Review: Kitchen W8, High Street Kensington – ‘It’s Surprising That Such An Accoladed-Restaurant Feels So Deliberately Casual’

By Tessa Dunthorne

3 months ago

Wizardry with game & a sense of being at home

Embrace quiet luxury. Tessa Dunthorne visits Kitchen W8 in December 2023 to review – where head chef Mark Kempson has since won an award at the BASC Eat Game Awards 2024 for his skills with game cooking.

Restaurant Review: Kitchen W8, High Street Kensington

There’s something missing at Kitchen W8. It’ll take you a moment to notice it – you arrive to a very warm space, all cosied up against the onslaught of weather just beyond the door. Wreaths are hung ahead of Christmas, and the space itself is simple, all white tableware and cloth. There is a banquette you can sink into, the room is made joyful by a wallpaper adorned by birds. So what’s missing? There’s a quiet sense of luxury to everything.

Tables and chairs at Kitchen W8

It’s the word ‘quiet’ that’s the trick. What you won’t immediately put a finger on here is an absence of noise: there is no music being played over your head, nor soundscape. In the face of a growing number of party restaurants, Kitchen W8 is striving to be a dining room that you can escape to and enjoy a meal without pressure to be your most sparkly self. It’s striving to be your local neighbourhood eatery where you can feel at home (of course, it has to be said: your neighbourhood here being High Street Kensington). 

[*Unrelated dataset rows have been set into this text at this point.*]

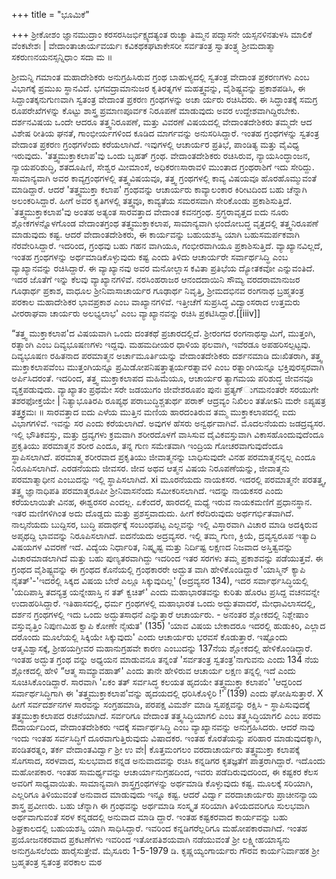 +++
title = "ಭೂಮಿಕೆ"

+++
ಶ್ರೀಕೋಶಂ ಜ್ಞಾನಮುದ್ರಾಂ ಕರಸರಸಿಜರ್ಭಿಕ್ಷ್ಯದತ್ಯಂತ ರುಚ್ಯಾ ತಿಮ್ಮನ ಪದ್ಮಾಸನೇ ಯಸ್ಸನಳಿನತುಳಸಿ ಮಾಲಿಕೆ ವೆಂಕಟೇಶಃ | ವೇದಾಂತಾಚಾರ್ಯವರ್ಯಃ ಕವಿಕಥಕಘಟಾಕೇಸರೀ ಸರ್ವತಂತ್ರ 
ಸ್ವಾತಂತ್ರ್ಯ ಶ್ರೀಮದಾತ್ಮಾ ಸಕರುಣನಯನಸ್ಸನ್ನಿಧಾ೦ ಸದಾ ಮ ॥ 

ಶ್ರೀಮನ್ನಿ ಗಮಾಂತ ಮಹಾದೇಶಿಕರು ಅನುಗ್ರಹಿಸಿರುವ ಗ್ರಂಥ ಬಾಹುಳ್ಯದಲ್ಲಿ ಸ್ವತಂತ್ರ ವೇದಾಂತ ಪ್ರಕರಣಗಳು ಎಂಬ ವಿಭಾಗಕ್ಕೆ ಪ್ರಮುಖ ಸ್ಥಾನವಿದೆ. ಭಗವದ್ರಾಮಾನುಜರ ಕೃತಿರತ್ನಗಳ ಮಹತ್ತ್ವವನ್ನು, ವೈಶಿಷ್ಟ್ಯವನ್ನು ಪ್ರಕಾಶಪಡಿಸಿ, ಈ ಸಿದ್ದಾಂತಕ್ಕನುಗುಣವಾಗಿ ಸ್ವತಂತ್ರ ವೇದಾಂತ ಪ್ರಕರಣ ಗ್ರಂಥಗಳನ್ನು ಅಚಾ ರ್ಯರು ರಚಿಸಿದರು. ಈ ಸಿದ್ಧಾಂತಕ್ಕೆ ಸಮಗ್ರ ರೂಪರೇಖೆಗಳನ್ನು ಕೊಟ್ಟು ಶಾಸ್ತ್ರ ಪ್ರಮಾಣಪೂರ್ವಕ ನಿರೂಪಣೆ ಮಾಡುವುದು ಅವರ ಉದ್ದೇಶವಾಗಿದ್ದಿರಬೇಕು. ದರ್ಶನವಿಷಯ ಒಂದೇ ಆದರೂ ತತ್ತ್ವನಿರೂಪಣೆ, ಮತ್ತು ವಿವರಣೆ ವಿಷಯದಲ್ಲಿ ವೇದಾಂತದೇಶಿಕರು ತಮ್ಮದೇ ಆದ ವಿಶೇಷ ರೀತಿಯ ಘನತೆ, ಗಾಂಭೀರ್ಯಗಳಿಂದ ಕೂಡಿದ ಮಾರ್ಗವನ್ನು ಅನುಸರಿಸಿದ್ದಾರೆ. ಇಂತಹ ಗ್ರಂಥಗಳನ್ನು ಸ್ವತಂತ್ರ ವೇದಾಂತ ಪ್ರಕರಣ ಗ್ರಂಥಗಳೆಂದು ಕರೆಯಲಾಗಿದೆ. ಇವುಗಳಲ್ಲಿ ಆಚಾರ್ಯರ ಪ್ರತಿಭೆ, ಪಾಂಡಿತ್ಯ ಮತ್ತು ವೈವಿಧ್ಯ ಇರುವುದು. 
'ತತ್ತ್ವಮುಕ್ತಾಕಲಾಪ'ವು ಒಂದು ಬೃಹತ್ ಗ್ರಂಥ. ವೇದಾಂತದೇಶಿಕರು ರಚಿಸಿರುವ, ನ್ಯಾಯಸಿಂದ್ಧಾಂಜನ, ನ್ಯಾಯಪರಿಶುದ್ಧಿ, ಶತದೂಷಿಣಿ, ಸೇಶ್ವರ ಮೀಮಾಂಸೆ, ಅಧಿಕರಣಸಾರಾವಳಿ ಮುಂತಾದ ಗ್ರಂಥರಾಶಿಗೆ ಇದು ಸೇರಿದ್ದು. ಸಾಮಾನ್ಯವಾಗಿ ಅವರ ಕಾವ್ಯಗ್ರಂಥಗಳಲ್ಲಿ ತತ್ತ್ವವಿಷಯವೂ, ತತ್ತ್ವ ಗ್ರಂಥಗಳಲ್ಲಿ ಕಾವ್ಯ ವಿಷಯವೂ ಹೊರಹೊಮ್ಮುವಂತೆ ಮಾಡಿದ್ದಾರೆ. ಆದರೆ 'ತತ್ತ್ವಮುಕ್ತಾ ಕಲಾಪ' ಗ್ರಂಥವನ್ನು ಆಚಾರ್ಯರು ಕಾವ್ಯಾಲಂಕಾರ ಕಿರೀಟದಿಂದ ಬಹು ಚೆನ್ನಾಗಿ ಅಲಂಕರಿಸಿದ್ದಾರೆ. ಹೀಗೆ ಅವರ ಕೃತಿಗಳಲ್ಲಿ ತತ್ತ್ವವೂ, ಕಾವ್ಯತೆಯ ಸಮರಸವಾಗಿ ಸೇರಿಕೊಂಡು ಪ್ರಕಾಶಿಸುತ್ತಿದೆ. `ತತ್ತ್ವಮುಕ್ತಾಕಲಾಪ'ವು 
ಅಂತಹ ಅತ್ಯಂತ 
ಸಾರವತ್ತಾದ ವೇದಾಂತ ಕವನಗ್ರಂಥ. 
ಸ್ರಗ್ಧರಾವೃತ್ತದ ಐದು ನೂರು ಶ್ಲೋಕಗಳನ್ನೊಳಗೊಂಡ ವೇದಾಂತಗ್ರಂಥ ತತ್ತ್ವಮುಕ್ತಾಕಲಾಪ, ಸಾಮಾನ್ಯವಾಗಿ ಛಂದೋಬದ್ಧ ವೃತ್ತದಲ್ಲಿ ತತ್ತ್ವನಿರೂಪಣೆ ಮಾಡುವುದು ಕಷ್ಟ. ಆದರೆ ವೇದಾಂತದೇಶಿಕರು, ಈ ಕಾರ್ಯವನ್ನು ಬಹುಯಶಸ್ವಿ ಯಾಗಿ ಬಹುಸಮರ್ಪಕವಾಗಿ ನೆರವೇರಿಸಿದ್ದಾರೆ. ಇದರಿಂದ, ಗ್ರಂಥವು ಬಹು ಗಹನ ವಾಗಿಯೂ, ಗಂಭೀರವಾಗಿಯೂ ಪ್ರಕಾಶಿಸುತ್ತಿದೆ. ವ್ಯಾಖ್ಯಾನವಿಲ್ಲದೆ, ಇಂತಹ ಗ್ರಂಥಗಳನ್ನು ಅರ್ಥಮಾಡಿಕೊಳ್ಳುವುದು ಕಷ್ಟ ಎಂದು ತಿಳಿದು ಆಚಾರ್ಯರೇ ಸರ್ವಾರ್ಥಸಿದ್ಧಿ ಎಂಬ ವ್ಯಾಖ್ಯಾನವನ್ನು ರಚಿಸಿದ್ದಾರೆ. ಈ ವ್ಯಾಖ್ಯಾನವು ಅವರ ಮನೋಲ್ಲಾಸ ಕವಿತಾ ಪ್ರತಿಭೆಯ ದ್ಯೋತಕವೋ ಎನ್ನುವಂತಿದೆ. ಇದರ ಜೊತೆಗೆ ಇನ್ನು ಕೆಲವು ವ್ಯಾಖ್ಯಾನಗಳಿವೆ. ನರಸಿಂಹರಾಜರ ಆನಂದದಾಯಿನಿ ಸೌಮ್ಯ ವರದರಾಮಾನುಜರ ಗೂಢಾರ್ಥ ಪ್ರಕಾಶ, ವಾಧೂಲ ಶ್ರೀನಿವಾಸಾಚಾರ್ಯರ ಗೂಢಾರ್ಥ ನಿವೃತ್ತಿ, ಶ್ರೀಮದಭಿನವ ರಂಗನಾಥ ಬ್ರಹ್ಮತಂತ್ರ ಪರಕಾಲ ಮಹಾದೇಶಿಕರ ಭಾವಪ್ರಕಾಶ ಎಂಬ ವಾಖ್ಯಾನಗಳಿವೆ. ಇತ್ತೀಚೆಗೆ ಸುಪ್ರಸಿದ್ಧ ವಿದ್ವಾಂಸರಾದ ಉತ್ತಮರು ವೀರರಾಘವಾ ಚಾರ್ಯರು ಅಲಭ್ಯಲಾಭ' ಎಂಬ ವ್ಯಾಖ್ಯಾನವನ್ನು ರಚಿಸಿ ಪ್ರಕಟಿಸಿದ್ದಾರೆ.[[iiiv]] 

“ತತ್ತ್ವ ಮುಕ್ತಾಕಲಾಪ'ದ ವಿಷಯವಾಗಿ ಒಂದು ದಂತಕಥೆ ಪ್ರಚಾರದಲ್ಲಿದೆ. ಶ್ರೀರಂಗದ ರಂಗನಾಥಸ್ವಾಮಿಗೆ, ಮುತ್ತಂಗಿ, ರತ್ನಾಂಗಿ ಎಂಬ ದಿವ್ಯಭೂಷಣಗಳು ಇದ್ದವು. ಮಹಮದೀಯರ ಧಾಳಿಯ ಫಲವಾಗಿ, ಇವೆರಡೂ ಅಪಹರಿಸಲ್ಪಟ್ಟವು. ದಿವ್ಯಭೂಷಣ ರಹಿತನಾದ ಪರಮಾತ್ಮನ ಅರ್ಚಾಮೂರ್ತಿಯನ್ನು ವೇದಾಂತದೇಶಿಕರು ದರ್ಶನಮಾಡಿ ದುಃಖಿತರಾಗಿ, ತತ್ತ್ವ ಮುಕ್ತಾಕಲಾಪವೆಂಬ ಮುತ್ತಂಗಿಯನ್ನೂ ಪ್ರಮಿಡೋಪನಿಷತ್ತಾತ್ಪರ್ಯರತ್ನಾವಳಿ ಎಂಬ ರತ್ನಾಂಗಿಯನ್ನೂ ಭಕ್ತಿಪುರಸ್ಸರವಾಗಿ ಅರ್ಪಿಸಿದರಂತೆ. ಇದರಿಂದ, ತತ್ತ್ವ ಮುಕ್ತಾಕಲಾಪದ ಮಹಿಮೆಯೂ, ಆಚಾರ್ಯರ ತ್ಯಾಗಮಯ ಪರಿಶುದ್ಧ ಜೀವನವೂ ವ್ಯಕ್ತಪಡುವುದು. 
ವ್ಯಾಖ್ಯಾತಂ ಪ್ರಥಮೇ ಸರೇ ಜಡಯುಗಂ ಜೀವೇಶರೂಪಂ ಪುನಃ ಪ್ರತ್ಯಗ್‌ುಗಮನಂತರೇ ಸರಯುಗೇ ತಶರಫೋಕ್ತಯೇ | ನಿತ್ಯಾಭೂತಿರಪಿ ರೂಪ್ಯಥ ಪರಾಬುದ್ಧಿಶ್ಚತುರ್ಥ ಪರಾಕ್ ಆದ್ರವ್ಯಂ ನಿಖಿಲಂ ತತೋsನಿ ಮರೇ ಽಪ್ಯಷತ್ರ ತತ್ತ್ವಕ್ರಮಃ ॥ 
ಸಾರವತ್ತಾದ ಐದು ಎಳೆಯ ಮುತ್ತಿನ ಮಣಿಯ ಹಾರದಂತಿರುವ ತಮ್ಮ ಮುಕ್ತಾಕಲಾಪದಲ್ಲಿ ಐದು ವಿಭಾಗಗಳಿವೆ. ಇವನ್ನು ಸರ ಎಂದು ಕರೆಯಲಾಗಿದೆ. ಅವುಗಳ ಹೆಸರು ಅನ್ವರ್ಥವಾಗಿವೆ. 
ಮೊದಲನೆಯದು ಜಡದ್ರವ್ಯಸರ. ಇಲ್ಲಿ ಭೌತಿಕವಸ್ತು, ಮತ್ತು ದ್ರವ್ಯಗಳು ಕ್ರಮವಾಗಿ ಶರೀರದೊಳಗೆ ವಾಸಿಸುವ ದೈವಿಕವಸ್ತುವಾಗಿ ವಿಕಾಸಹೊಂದುವುದೆಂದೂ ಪ್ರಕೃತಿಯು ಪರಮಾತ್ಮನ ಶರೀರ ಎಂದೂ, ತನ್ನ ಗುಣ ಸಮೇತವಾಗಿ ಇಂದ್ರಿಯ ಗೋಚರವಾಗುವುದೆಂದೂ ಸ್ಥಾಪಿಸಲಾಗಿದೆ. ಪರಮಾತ್ಮ ಶರೀರವಾದ ಪ್ರಕೃತಿಯು ಜೀವಾತ್ಮನನ್ನು ಬಾಧಿಸುವುದೇ ವಿನಹ ಪರಮಾತ್ಮನನ್ನಲ್ಲ ಎಂದೂ ನಿರೂಪಿಸಲಾಗಿದೆ. 
ಎರಡನೆಯದು ಜೀವಸರ. ಜೀವ ಅಥವ ಆತ್ಮನ ವಿಷಯ ನಿರೂಪಣೆಯನ್ನು, ಜೀವಾತ್ಮನು ಪರಮಾತ್ಮಾಧೀನ ಎಂಬುದನ್ನು ಇಲ್ಲಿ ಸ್ಥಾಪಿಸಲಾಗಿದೆ. 
xi 
ಮೂರನೆಯದು ನಾಯಕಸರ. ಇದರಲ್ಲಿ ಪರಮಾತ್ಮನೇ ಪರತತ್ತ್ವ, ತತ್ತ್ವ ಜ್ಞಾನಾಧಿಪತಿ ಪರಮಾತ್ಮರೂಪೀ ಶ್ರೀನಿವಾಸನೆಂದು ಸಮೀಕರಿಸಲಾಗಿದೆ. ಇದನ್ನು ನಾಯಕಸರ ಎಂದು ಕರೆಯಲಾಯಿತೇ ವಿನಹ, ಈಶ್ವರಸರ ಎಂದಲ್ಲ. ಏಕೆಂದರೆ, ಹಾರದಲ್ಲಿ ಮಧ್ಯೆ ಇರುವ ನಾಯಕಮಣಿಗೆ ಪ್ರಧಾನಸ್ಥಾನ. ಇತರ ಮಣಿಗಳಿಗಿಂತ ಅದು ದೊಡ್ಡದು ಮತ್ತು ಪ್ರಶಸ್ತವಾದುದು. ಹೀಗೆ ಕರೆದಿರುವುದು ಅರ್ಥಗರ್ಭಿತವಾಗಿದೆ. 
ನಾಲ್ಕನೆಯದು ಬುದ್ದಿಸರ, ಬುದ್ಧಿ ಪದಾರ್ಥಕ್ಕೆ ಸಂಬಂಧಪಟ್ಟ ಎಲ್ಲವನ್ನು ಇಲ್ಲಿ ವಿಸ್ತಾರವಾಗಿ ವಿಚಾರ ಮಾಡಿ ಅದಕ್ಕಿರುವ ಅಪೃಥದ್ದಿ ಭಾವವನ್ನು ನಿರೂಪಿಸಲಾಗಿದೆ. 
ಐದನೆಯದು ಅದ್ರವ್ಯಸರ. ಇಲ್ಲಿ ತಮ್ಮ ಗುಣ, ಕ್ರಿಯೆ, ದ್ರವ್ಯಸ್ವರೂಪ ಇತ್ಯಾದಿ ವಿಷಯಗಳ ವಿವರಣೆ ಇದೆ. ವಿದ್ಯೆಯ ನಿರ್ಧಾರಿತ, ನಿಷ್ಕೃಷ್ಟ ಮತ್ತು ನಿರ್ದಿಷ್ಟ ಲಕ್ಷಣದ ನಿಜವಾದ ಅಸ್ತಿತ್ವವನ್ನು ವಿಚಾರಮಾಡಲಾಗಿದೆ ಮತ್ತು ಬಹು ಪುಣ್ಯತರವಾಗಿದ್ದು ಇದರಿಂದ ಇತರ ಸರಗಳು ತಮ್ಮ ಪ್ರಕಾಶವನ್ನು ಪಡೆಯುತ್ತವೆ. 
ಈ ಗ್ರಂಥದ ವೈಶಿಷ್ಟ್ಯವನ್ನು ಈ ಗ್ರಂಥದ ಕೊನೆಯಲ್ಲಿ ಗ್ರಂಥಕಾರರೇ ಅದ್ಭುತ ವಾಗಿ ಹೇಳಿಕೊಂಡಿದ್ದಾರೆ 'ಯಾಸ್ಮಿನ್ ಕ್ಯಾಪಿ ನೈತತ್'-'ಇದರಲ್ಲಿ ಸಿಕ್ಕದ ವಿಷಯ ಬೇರೆ ಎಲ್ಲೂ ಸಿಕ್ಕುವುದಿಲ್ಲ' (ಅದ್ರವ್ಯಸರ 134), ಇದರ ಸರ್ವಾರ್ಥಸಿದ್ಧಿಯಲ್ಲಿ 'ಯದಿಪಾಸ್ತಿ ತದನ್ಯತ್ರ ಯನ್ನೇಹಾಸ್ತಿ ನ ತತ್ ಕ್ವಚಿತ್' ಎಂದು ಮಹಾಭಾರತವನ್ನು ಕುರಿತು ಹೊರಟ ಪ್ರಸಿದ್ದ ವಚನವನ್ನೇ ಉದಾಹರಿಸಿದ್ದಾರೆ. ಇತಿಹಾಸದಲ್ಲಿ, ಧರ್ಮ ಗ್ರಂಥಗಳಲ್ಲಿ ಮಹಾಭಾರತ ಒಂದು ಅದ್ಭುತವಾದರೆ, ಮೇಧಾವಿಲಾಸದಲ್ಲಿ, ದರ್ಶನ ಗ್ರಂಥಗಳಲ್ಲಿ ಇದು ಒಂದು ಅದ್ಭುತಸಾಧನೆ ಎನ್ನುತ್ತಾರೆ ಆಚಾರ್ಯರು. 
 \- 
ಅನಂತರ ಶ್ಲೋಕದಲ್ಲಿ ನಿಶ್ಲೇಷಾಂ ವಸ್ತುವೃತ್ತಿಂ ನಿಪುಣಮಿಹ ಕ್ವಾಪಿ ಕೋಣೇ ನೈಋತ' (135) 'ಯಾವ ವಿಷಯ ಬೇಕಾದರೂ ಇದರಲ್ಲಿ ಹುಡುಕಿರಿ, ಎಲ್ಲಾದ 
ದರೊಂದು ಮೂಲೆಯಲ್ಲಿ ಸಿಕ್ಕಿಯೇ ಸಿಕ್ಕುವುದು' ಎಂದು ಆಚಾರ್ಯರು ಭರವಸೆ ಕೊಡುತ್ತಾರೆ. 
ಇಷ್ಟೊಂದು ಆತ್ಮವಿಶ್ವಾಸಕ್ಕೆ, ಶ್ರೀಹಯಗ್ರೀವರ ಮಹಾನುಗ್ರಹವೇ ಕಾರಣ ಎಂಬುದನ್ನು 137ನೆಯ ಶ್ಲೋಕದಲ್ಲಿ ಹೇಳಿಕೊಂಡಿದ್ದಾರೆ. ಇಂತಹ ಅದ್ಭುತ ಗ್ರಂಥ ವನ್ನು ಅಧ್ಯಯನ ಮಾಡುವನೂ ತನ್ನಂತೆ 'ಸರ್ವತಂತ್ರ ಸ್ವತಂತ್ರ'ನಾಗುವನು ಎಂದು 134 ನೆಯ ಶ್ಲೋಕದಲ್ಲಿ ಹೇಳಿ “ಆತ್ಮ ಸಾಮ್ಯಾವಹಾತ್' ಎಂದು ತಾನೇ ಹೇಳಿರುವ ಆಚಾರ್ಯ ಲಕ್ಷಣ ತನ್ನಲ್ಲಿ ಇದೆ ಎಂದು ಸೂಚಿಸಿಕೊಂಡಿದ್ದಾರೆ. 
ಸಾರವಾಗಿ 'ಏಕಂ ತತ್ ಸರ್ವಸಿದ್ಧ ಕಲಯತ ಹೃದಯೇ ತತ್ತ್ವಮುಕ್ತಾ ಕಲಾಪಂ' 'ಆದ್ದರಿಂದ ಸರ್ವಾರ್ಥಸಿದ್ಧಿಗಾಗಿ ಈ 'ತತ್ತ್ವಮುಕ್ತಾಕಲಾಪ'ವನ್ನು ಹೃದಯದಲ್ಲಿ ಧರಿಸಿಕೊಳ್ಳಿರಿ !' (139) ಎಂದು ಘೋಷಿಸುತ್ತಾರೆ. 
X 
ಹೀಗೆ ಸರ್ವದರ್ಶನಗಳ ಸಾರವನ್ನು ಸಂಗ್ರಹಮಾಡಿ, ಪರಪಕ್ಷ ವಿಮರ್ಶೆ ಮಾಡಿ ಸ್ವಪಕ್ಷವನ್ನು ರಕ್ಷಿಸಿ - ಸ್ಥಾಪಿಸುವುದಕ್ಕೆ ತತ್ತ್ವಮುಕ್ತಾಕಲಾಪದ ರಚನೆಯಾಗಿದೆ. ಸರ್ವರಿಗೂ ವೇದಾಂತ ತತ್ತ್ವಸಿದ್ಧಿಯಾಗಲಿ ಎಂಬ 
ತತ್ತ್ವಸಿದ್ಧಿಯಾಗಲಿ ಎಂಬ ಪರಮ ಔದಾರ್ಯದಿಂದ, ವೇದಾಂತದೇಶಿಕರು ಇದಕ್ಕೆ ಸರ್ವಾರ್ಥಸಿದ್ಧಿ ಎಂಬ ವ್ಯಾಖ್ಯಾನವನ್ನು ಅನುಗ್ರಹಿಸಿದರು. ಆದರೆ ನಾವು ಇಂದು ಇಂತಹ ಸರ್ವಸಿದ್ಧಿಗೆ ದೂರವಾಗುತ್ತಿರುವುದು ವಿಷಾದಕರ. 
ಇಂತಹ ಕೊರತೆಯನ್ನು ಪರಿಹಾರ ಮಾಡುವುದಕ್ಕಾಗಿ, ಪಂಡಿತರತ್ನಂ, ತರ್ಕ ವೇದಾಂತವಿರ್ದ್ವಾ ಶ್ರೀ ಉ ವೇ| ಕೊತ್ತಮಂಗಲಂ ವರದಾಚಾರ್ಯರು ತತ್ತ್ವಮುಕ್ತಾ ಕಲಾಪಕ್ಕೆ ಸೊಗಸಾದ, ಸರಳವಾದ, ಸುಲಭವಾದ ಕನ್ನಡ ಅನುವಾದವನ್ನು ರಚಿಸಿ ಕನ್ನಡಿಗರ ಕೃತಜ್ಞತೆಗೆ ಪಾತ್ರರಾಗಿದ್ದಾರೆ. ಇದೊಂದು ಮಹೋಪಕಾರ. ಇಂತಹ ಸಾಮರ್ಥ್ಯವನ್ನು ಆಚಾರ್ಯಾನುಗ್ರಹದಿಂದ, ಇವರು ಪಡೆದಿರುವುದರಿಂದ, ಈ ಕಷ್ಟಕರ ಕೆಲಸ ಅವರಿಗೆ ಸಾಧ್ಯವಾಯಿತು. ಸಾಮಾನ್ಯವಾಗಿ ಶಾಸ್ತ್ರಗ್ರಂಥಗಳನ್ನು ಅರ್ಥಮಾಡಿ ಕೊಳ್ಳುವುದು ಕಷ್ಟ. ಮೂಲಕ್ಕೆ ಸರಿಯಾಗಿ, ಎಲ್ಲರಿಗೂ ತಿಳಿಯುವಂತೆ ಅನುವಾದ ಮಾಡುವುದು ಇನ್ನೂ ಕಷ್ಟ. ಆದರೆ ವಿರ್ದ್ವಾ ವರದಾಚಾರ್ಯರು ಪ್ರಾಚೀನನ್ಯಾಯ ಶಾಸ್ತ್ರ ಪ್ರವೀಣರು. ಬಹು ಚೆನ್ನಾಗಿ ಈ ಗ್ರಂಥವನ್ನು ಅರ್ಥಮಾಡಿ ಸಂಸ್ಕೃತ ಸರಿಯಾಗಿ ತಿಳಿಯದವರಿಗೂ ಸುಲಭವಾಗಿ ಅರ್ಥವಾಗುವಂತೆ ಸರಳ ಕನ್ನಡದಲ್ಲಿ ಅನುವಾದ ಮಾಡಿ ದ್ದಾರೆ. ಇಂತಹ ಕಷ್ಟಕರವಾದ ಕಾರ್ಯವನ್ನು ಬಹು ಶಿಘ್ರಕಾಲದಲ್ಲಿ ಬಹುಯಶಸ್ವಿ ಯಾಗಿ ಸಾಧಿಸಿದ್ದಾರೆ. ಇವರಿಂದ ಕನ್ನಡಿಗರೆಲ್ಲರಿಗೂ ಮಹೋಪಕಾರವಾಗಿದೆ. ಇಂತಹ ಪ್ರಯೋಜನಕರವಾದ ಪ್ರಕಟಣೆಗಳು ಇವರಿಂದ ಇತೋಪತಿಶಯವಾಗಿ ನಡೆಯುವಂತೆ ಶ್ರೀ ಲಕ್ಷ್ಮೀಹಯಾಸ್ಯನು ಅನುಗ್ರಹಿಸಲೆಂದು ಹಾರೈಸುತ್ತೇವೆ. 
ಮೈಸೂರು 
1-5-1979 
ಡಿ. ಕೃಷ್ಣಯ್ಯಂಗಾರ್ಯರು 
ಗೌರವ ಕಾರ್ಯನಿರ್ವಾಹಕ ಶ್ರೀ ಬ್ರಹ್ಮತಂತ್ರ ಸ್ವತಂತ್ರ ಪರಕಾಲ ಮಠ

It’s surprising that such an accoladed-restaurant feels so deliberately casual. It has retained its Michelin star for over a decade, and head Chef Mark Kempson (under the direction of co-owners Rebecca Mascerenhas and Phil Howard) achieved an Eat Game award in 2022, for his wizardry with the wild stuff. At a read of a bio, you walk into Kitchen W8 expecting a pressure to be at best behaviour, or at minimum in special occasion wear. Or to enter and the stirrings of a grown-up jazz playlist be softly present in the background. 

But, in fact, you’d walk past this dining room if you didn’t know exactly where it was. I did, the first time I visited the space in the summer, to hear about the Eat Game Awards. When I turned back around on the street, at the behest of Google Maps, I had to try to spot the sign for it, entered an unmarked door, and I was surprised by how dressed down it was – this celebrated restaurant in casual clothes. I’d only had a coffee at that point – and I had been dying to come ever since.

Christmas Menu Kitchen W8

The menu promises fresh, seasonal British produce, with a particular emphasis on game and foraged goods. The menu, much like everything else, arrives without noise. I am inspecting the table for a second, and the next it has apparated in front of me, the ghost of a waiter just vanished. And similarly so does a snack appear: spiced parsnip hummus with pickled shallots and rice cakes, followed by a still warm sourdough bread served with butter that is practically cream. The hummus is sweet and creamy and begs to fill you up. 

The starters are the first loud thing in the space. The kinds of plates that smack you around the face with the intensity of the flavour – the truffle linguine is rich and mushroomy, and – not skimping on the truffle – makes your mouth ache with umami. The carpaccio is the kind of peppery that makes your eyes water just a bit, but you’ll keep going back for more. 

And then by the time the mains arrive, it’s back to harmony and quiet. Mine is beautifully plated: a haunch of fallow deer sits atop a bed of ancient grains with a roasted pear lent propped on top, and the whole thing is slick with juice. Rumours of Mark Kempson’s skill with game are not unfounded; the deer is gently smokey throughout, with the perfect amount of bite but served rare and balanced very well by the other ingredients that sit alongside it. It’s completely non-pretentious – there is no molecular gastronomy, just good ingredients allowed to speak for themselves – and it’s among the best meat-based meals I have ever eaten. 

So, really, it’s not missing anything. It’s absolutely brilliant as it is. 

Final word: relax and enjoy a meal like it’s home-cooked, except the cook and team are widely awarded for being absolutely brilliant.